Illicit Drug Use Significantly Underreported
Survey methods may lead to varying responses to questions related to drug use.
Hundreds of illicit, psychoactive drugs have been created in recent years. Understanding the prevalence of these drugs is key to developing widespread prevention efforts, but identification of use has become difficult, according to a study published by the American Journal of Drug and Alcohol Abuse.
For example, synthetic cathinones—commonly known as bath salts—are stimulants that are similar to amphetamines. These drugs have largely been a mystery to researchers. Alpha-PVP—known as Flakka—is a synthetic cathinone that has been linked to numerous incidences involving crimes, especially in Florida.
Currently, monitoring the use of illicit drugs relies on data from drug-related seizures and overdoses. In addition to limited data, known drugs are commonly combined with 1 or more substances, thus creating a new drug. These factors add a layer of difficulty in determining the use of new drugs from traditional survey methods, according to the study.
"Research was needed to determine how to ask about use of these new drugs on health surveys," said Joseph Palamar, PhD, MPH. "There are hundreds of new drugs, and many go by multiple street names, so it is difficult to accurately ask about use on surveys."
To fill the limitations of current methods, the authors explored the impact of gate questions to reduce the burden on individuals when given lists of substances. Gate questions are simple yes or no questions about whether an individual has ever used a particular substance in a drug class.
If the individual answered “yes” to a question, the investigator then asked follow-up questions, while a “no” answer skipped the follow-up questions and moved on to another drug category, according to the study.
"We know that gate question methods work well on national surveys, but these studies don't ask about hundreds of new drugs, so it was unknown how survey participants would respond," Dr Palamar said. "In addition, it is likely that most participants on major drug surveys have at least heard of the majority of drugs queried. Lists of potentially unfamiliar drugs can confuse participants."
Included in the study were 1048 individuals who attended electric dance music (EDM) parties in New York City during the summer of 2016. Participants were asked about drug usage and were randomized to receive surveys with or without gate questions.
Since the authors were interested in determining the use of synthetic cathinones among this population, all participants were asked about the drugs regardless of their answer to the gate question. The authors reported that nearly 1 of 10 individuals who initially reported they never used synthetic cathinones had used at least 1 drug in the class, according to the study.

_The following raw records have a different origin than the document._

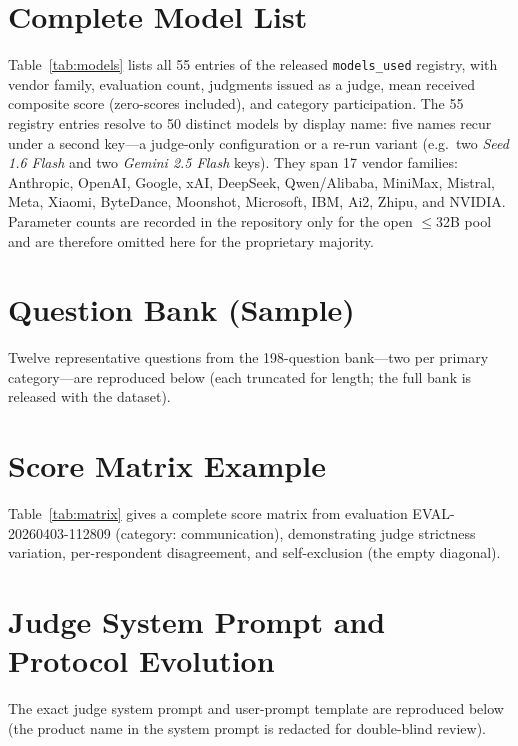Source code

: \documentclass{article}
\begin{document}
\appendix
\section{Complete Model List}
\label{app:models}

Table~\ref{tab:models} lists all 55 entries of the released \texttt{models\_used} registry, with vendor family, evaluation count, judgments issued as a judge, mean received composite score (zero-scores included), and category participation. The 55 registry entries resolve to 50 distinct models by display name: five names recur under a second key---a judge-only configuration or a re-run variant (e.g.\ two \emph{Seed 1.6 Flash} and two \emph{Gemini 2.5 Flash} keys). They span 17 vendor families: Anthropic, OpenAI, Google, xAI, DeepSeek, Qwen/Alibaba, MiniMax, Mistral, Meta, Xiaomi, ByteDance, Moonshot, Microsoft, IBM, Ai2, Zhipu, and NVIDIA. Parameter counts are recorded in the repository only for the open $\leq$32B pool and are therefore omitted here for the proprietary majority.



\section{Question Bank (Sample)}

Twelve representative questions from the 198-question bank---two per primary category---are reproduced below (each truncated for length; the full bank is released with the dataset).



\section{Score Matrix Example}

Table~\ref{tab:matrix} gives a complete score matrix from evaluation EVAL-20260403-112809 (category: communication), demonstrating judge strictness variation, per-respondent disagreement, and self-exclusion (the empty diagonal).



\section{Judge System Prompt and Protocol Evolution}

The exact judge system prompt and user-prompt template are reproduced below (the product name in the system prompt is redacted for double-blind review).
\end{document}
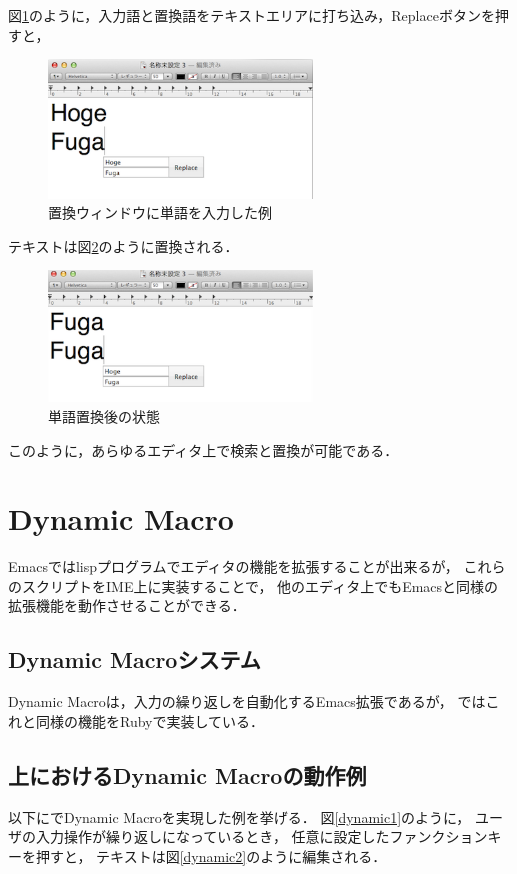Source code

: 図\ref{search2}のように，入力語と置換語をテキストエリアに打ち込み，Replaceボタンを押すと，

\begin{figure}[H]
\centerline{\includegraphics[width=70mm,bb=0 0 360 191]{figures/replace2.png}}
\caption{置換ウィンドウに単語を入力した例}
\label{search2}
\end{figure}


テキストは図\ref{search3}のように置換される．

\begin{figure}[H]
\centerline{\includegraphics[width=70mm,bb=0 0 360 191]{figures/replace3.png}}
\caption{単語置換後の状態}
\label{search3}
\end{figure}

このように，あらゆるエディタ上で検索と置換が可能である．

\section{Dynamic Macro}

Emacsではlispプログラムでエディタの機能を拡張することが出来るが，
これらのスクリプトをIME上に実装することで，
他のエディタ上でもEmacsと同様の拡張機能を動作させることができる．

\subsection{Dynamic Macroシステム}
Dynamic Macroは，入力の繰り返しを自動化するEmacs拡張であるが，
{\system}ではこれと同様の機能をRubyで実装している．

\subsection{\system 上におけるDynamic Macroの動作例}
以下に{\system}でDynamic Macro\cite{DynamicMacro}を実現した例を挙げる．
図\ref{dynamic1}のように，
ユーザの入力操作が繰り返しになっているとき，
任意に設定したファンクションキーを押すと，
テキストは図\ref{dynamic2}のように編集される．

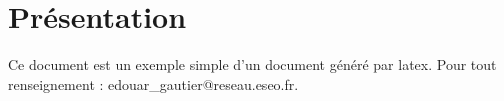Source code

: \section{Présentation}
Ce document est un exemple simple d'un document généré par \gls{latex}. \newline
Pour tout renseignement : edouar\_gautier@reseau.eseo.fr.
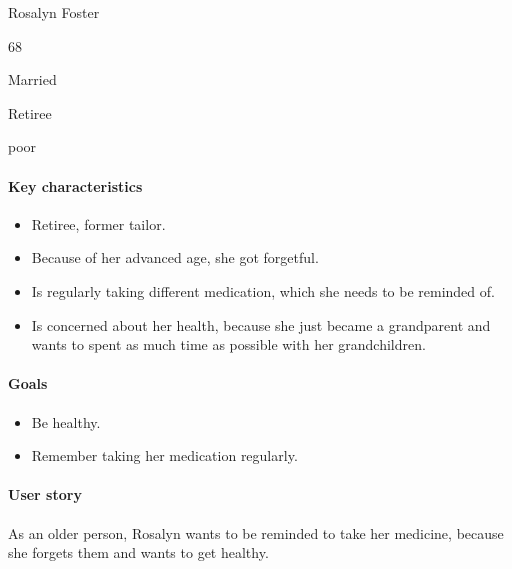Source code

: \documentclass[conference]{IEEEtran}
\begin{document}
\begin{description}[labelwidth=\widthof{\bfseries Computer skills},leftmargin=.8cm,labelindent=.8cm]
	\item[Name] Rosalyn Foster
	\item[Age] 68
	\item[Marital status] Married
	\item[Occupation] Retiree
	\item[Computer skills] poor
\end{description}

\paragraph*{Key characteristics}
\begin{itemize}[leftmargin=1.25cm]
	\item Retiree, former tailor.
	\item Because of her advanced age, she got forgetful.
	\item Is regularly taking different medication, which she needs to be reminded of.
	\item Is concerned about her health, because she just became a grandparent and wants to spent as much time as possible with her grandchildren.
\end{itemize}

\paragraph*{Goals}
\begin{itemize}[leftmargin=1.25cm]
	\item Be healthy.
	\item Remember taking her medication regularly.
\end{itemize}

\paragraph*{User story}
As an older person, Rosalyn wants to be reminded to take her medicine, because she forgets them and wants to get healthy.
\end{document}
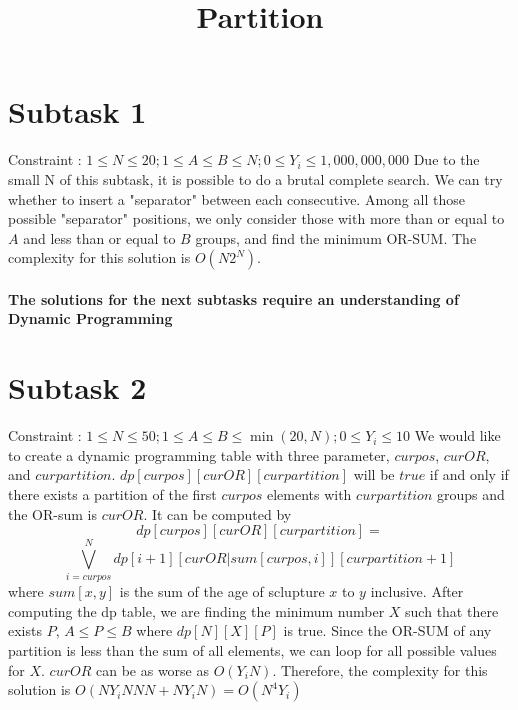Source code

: \documentclass[a4paper,11pt]{article}
\title{Partition}
\begin{document}
\maketitle
\section{Subtask 1}
Constraint : $1\leq N \leq 20; 1 \leq A \leq B \leq N; 0 \leq Y_i \leq 1,000,000,000$\newline
Due to the small N of this subtask, it is possible to do a brutal complete search. We can try whether to insert a "separator" between each consecutive. Among all those possible "separator" positions, we only consider those with more than or equal to $A$ and less than or equal to $B$ groups, and find the minimum OR-SUM. The complexity for this solution is $O(N2^N)$.

\paragraph{The solutions for the next subtasks require an understanding of Dynamic Programming}
\section{Subtask 2}
Constraint : $1\leq N \leq 50; 1 \leq A \leq B \leq \min(20,N); 0 \leq Y_i \leq 10$\newline
We would like to create a dynamic programming table with three parameter, $curpos$, $curOR$, and $curpartition$. \newline
$dp[curpos][curOR][curpartition]$ will be $true$ if and only if there exists a partition of the first $curpos$ elements with $curpartition$ groups and the OR-sum is $curOR$. It can be computed by
\[dp[curpos][curOR][curpartition] =\]
\[\bigvee\limits_{i=curpos}^{N}dp[i+1][curOR | sum[curpos,i]][curpartition+1]\]
where $sum[x,y]$ is the sum of the age of sclupture $x$ to $y$ inclusive. \newline
After computing the dp table, we are finding the minimum number $X$ such that there exists $P$, $A \leq P \leq B$ where $dp[N][X][P]$ is true. Since the OR-SUM of any partition is less than the sum of all elements, we can loop for all possible values for $X$. $curOR$ can be as worse as $O(Y_iN)$. Therefore, the complexity for this solution is $O(NY_iNNN + NY_iN) = O(N^4Y_i)$
\end{document}
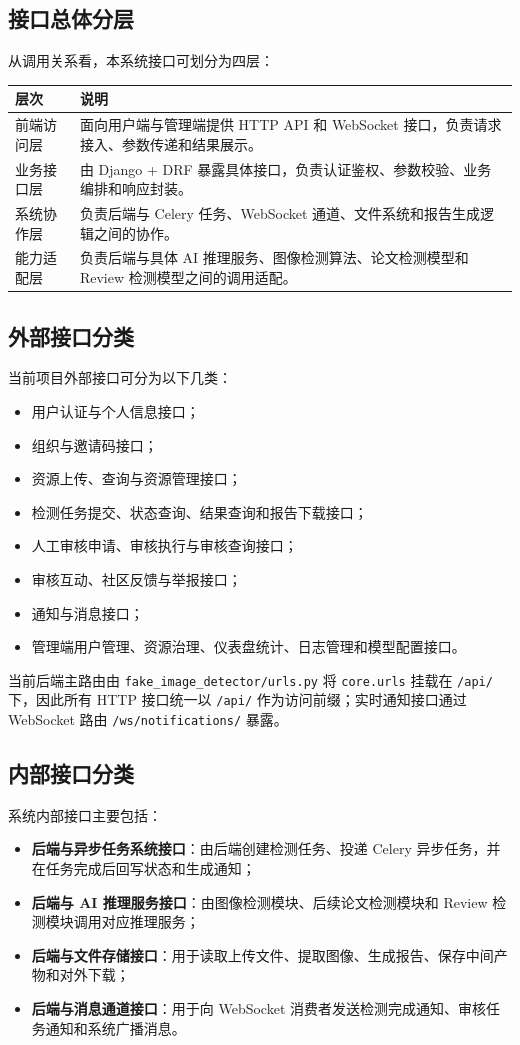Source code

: \subsection{接口总体分层}
从调用关系看，本系统接口可划分为四层：
\begin{longtable}{|p{3cm}|p{10.8cm}|}
\hline
层次 & 说明 \\ \hline
前端访问层 & 面向用户端与管理端提供 HTTP API 和 WebSocket 接口，负责请求接入、参数传递和结果展示。 \\ \hline
业务接口层 & 由 Django + DRF 暴露具体接口，负责认证鉴权、参数校验、业务编排和响应封装。 \\ \hline
系统协作层 & 负责后端与 Celery 任务、WebSocket 通道、文件系统和报告生成逻辑之间的协作。 \\ \hline
能力适配层 & 负责后端与具体 AI 推理服务、图像检测算法、论文检测模型和 Review 检测模型之间的调用适配。 \\ \hline
\end{longtable}

\subsection{外部接口分类}
当前项目外部接口可分为以下几类：
\begin{itemize}[leftmargin=2em]
    \item 用户认证与个人信息接口；
    \item 组织与邀请码接口；
    \item 资源上传、查询与资源管理接口；
    \item 检测任务提交、状态查询、结果查询和报告下载接口；
    \item 人工审核申请、审核执行与审核查询接口；
    \item 审核互动、社区反馈与举报接口；
    \item 通知与消息接口；
    \item 管理端用户管理、资源治理、仪表盘统计、日志管理和模型配置接口。
\end{itemize}

当前后端主路由由 \texttt{fake\_image\_detector/urls.py} 将 \texttt{core.urls} 挂载在 \texttt{/api/} 下，因此所有 HTTP 接口统一以 \texttt{/api/} 作为访问前缀；实时通知接口通过 WebSocket 路由 \texttt{/ws/notifications/} 暴露。

\subsection{内部接口分类}
系统内部接口主要包括：
\begin{itemize}[leftmargin=2em]
    \item \textbf{后端与异步任务系统接口}：由后端创建检测任务、投递 Celery 异步任务，并在任务完成后回写状态和生成通知；
    \item \textbf{后端与 AI 推理服务接口}：由图像检测模块、后续论文检测模块和 Review 检测模块调用对应推理服务；
    \item \textbf{后端与文件存储接口}：用于读取上传文件、提取图像、生成报告、保存中间产物和对外下载；
    \item \textbf{后端与消息通道接口}：用于向 WebSocket 消费者发送检测完成通知、审核任务通知和系统广播消息。
\end{itemize}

These findings suggest that there is significant underreporting when it comes to synthetic cathinones use.
"There are a lot of people using drugs such as methylone in the EDM scene, but many users are unaware that methylone is a 'bath salt'," Dr Palamar said. "It seems that some people didn't pay attention to the list of drugs that are considered 'bath salts' and simply checked off 'no' to use. 'Bath salts' are now highly stigmatized drugs by a lot of partiers, yet many don't even know some of the drugs they use are in fact 'bath salts.’"
Of the 8 drug classes queried, the authors found that reported use of Dox, other stimulants, and other psychedelics, was higher without a gate question. There were differences in drug use as high as 5%, according to the study.
These results suggest that showing participants an actual list of drugs could lead to higher attention paid to the list and increase the accuracy of the results.
"As NPS [new psychoactive substances] continue to emerge at a fast pace, there is an urgent call for research focusing on use of these compounds, as it is essential in order to inform prevention," Dr Palamar concluded.